In this dissertation, we present a data-domain modified spatial smoothing (DMSS) technique, by which the inter-signal correlation can be removed, and the formation of covariance matrices can be avoided. Since the proposed method can readily be combined with the parallel spatial processing scheme or least-squares solving systems using orthogonal transformations, one can take full advantage of low cost, high density, and fast speed very large scale integration (VLSI) applications using a systolic/wavefront array to get the high throughput. Furthermore, with the increase effective array aperture, the proposed method provides an improved nulling capability against near-field interferences.

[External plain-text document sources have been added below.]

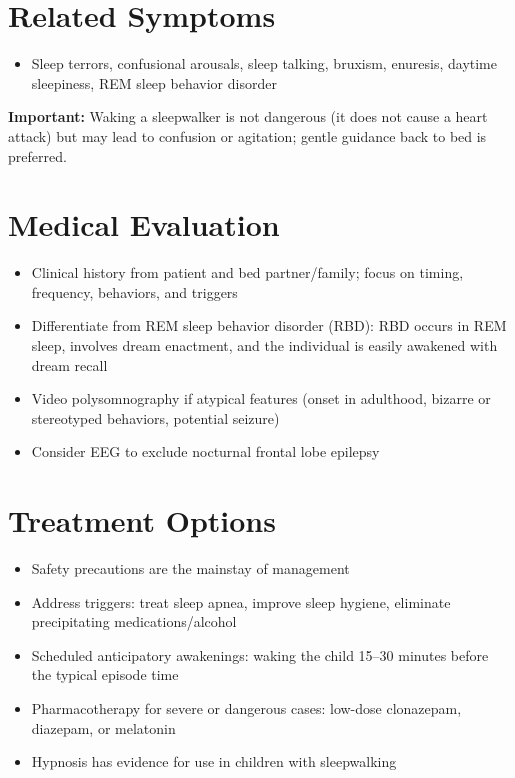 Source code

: \section*{Related Symptoms}
\begin{itemize}
  \item Sleep terrors, confusional arousals, sleep talking, bruxism, enuresis, daytime sleepiness, REM sleep behavior disorder
\end{itemize}
\textbf{Important:} Waking a sleepwalker is not dangerous (it does not cause a heart attack) but may lead to confusion or agitation; gentle guidance back to bed is preferred.

\section*{Medical Evaluation}
\begin{itemize}
  \item Clinical history from patient and bed partner/family; focus on timing, frequency, behaviors, and triggers
  \item Differentiate from REM sleep behavior disorder (RBD): RBD occurs in REM sleep, involves dream enactment, and the individual is easily awakened with dream recall
  \item Video polysomnography if atypical features (onset in adulthood, bizarre or stereotyped behaviors, potential seizure)
  \item Consider EEG to exclude nocturnal frontal lobe epilepsy
\end{itemize}

\section*{Treatment Options}
\begin{itemize}
  \item Safety precautions are the mainstay of management
  \item Address triggers: treat sleep apnea, improve sleep hygiene, eliminate precipitating medications/alcohol
  \item Scheduled anticipatory awakenings: waking the child 15--30 minutes before the typical episode time
  \item Pharmacotherapy for severe or dangerous cases: low-dose clonazepam, diazepam, or melatonin
  \item Hypnosis has evidence for use in children with sleepwalking
\end{itemize}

In adaptive beamforming, what we are ultimately concerned is not determining the adaptive weight vector, but recovering the signal waveform that is as close as possible to the desired signal. Recently, systolic array architectures for adaptive beamforming applications have been investigated. They yield output signals without explicit computation of sample covariance matrices or adaptive weights, resulting in high throughput. Since the proposed DMSS technique can be used in implementing the modified spatial smoothing technique without forming covariance matrices, systolic arrays can easily be adopted for its hardware implementations. We suggest a modified parallel spatial processing scheme which can easily be incorporated with the proposed DMSS preprocessing technique and is highly suitable for systolic array implementations. The resulting beamformer yields high nulling capability, high throughput, and good numerical stability, while nulling out coherent interferences.